The effect of pine climatypes on soil chemical propeties in the western Sayany Region of Russia

Kuznetsova G.V., Makarikova R., Naumova N.B., Kutsenogy K.P., Chankina O.V.

Institute soil science and agricultural chemistry Siberian branch (Novosibirsk)

 

In the long-term field provenance experiment in the Bolsherechensk Forestry of the Krasnoyarsk region (Russia) we studied soil chemical properties under  27-30–years old trees of various climatypes of Pinus sibirica L. (Krasnoyarsk, Kemerovo, Tomsk-Vasyugan, Tomsk-Shagara, Northern Enisey) and Pinus koraensis L. (Primorsky and Habarovsk).
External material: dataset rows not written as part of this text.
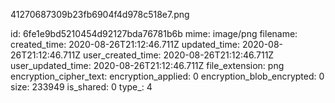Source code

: 41270687309b23fb6904f4d978c518e7.png

id: 6fe1e9bd5210454d92127bda76781b6b
mime: image/png
filename: 
created_time: 2020-08-26T21:12:46.711Z
updated_time: 2020-08-26T21:12:46.711Z
user_created_time: 2020-08-26T21:12:46.711Z
user_updated_time: 2020-08-26T21:12:46.711Z
file_extension: png
encryption_cipher_text: 
encryption_applied: 0
encryption_blob_encrypted: 0
size: 233949
is_shared: 0
type_: 4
Soil was sampled from the 0-20 cm layer at the 60 sm radii from the tree. Six individual soil monoliths were bulked together to produce one thoroughly mixed sample. Soil organic matter C and N were determined by wet digestion, pH and labile nutrients contents were measured by standardaized agrochemical techniques, whereas soil elemental composition  (Ê,Ca, Ti, V, Cr, Mn, Fe, Zn, Cu, Co, Ni, Pb, Sr, Ga, As, Br, Ru, Y, Zr, Nb, Mo) was measured by X-ray fluorescence analysis with synchrotron radiation. Microbial biomass C, N and P contents were estimated by fumigation-extraction method. Averaged over all the plots, the soil had the pH slightly above 7 and rather low content of labile nutrients’ content.

The obtained data were analyzed by principal components extraction and the structure of relationship between various climatypes analyzed visually by their location on the plane of the first two principal components, together accounting for 74% of the total original data variance. There were differences between Pinus sibirica L. climatypes both in the 1st and 2nd principal components, as well as between the two climatypes Latin name along the 1st principal component. The soil sample from under Habarovsk climatypes of the latter was located far aside from all the other samples, mostly due to total and nitrate N contents and total ash.

The obtained results allow us to draw a conclusion that the intra-species heterogeneity of both studied tree species in their physiological and growth characteristics determine the differences in macro- and micro-nutrients and other elements uptake/ input from/into the soil, thus resulting in differing soil properties. These peculiarities of soil nitrogen, metals and other elements, especially Y, As, Br, transformation can be used for biogeochemical selection, and need further investigation.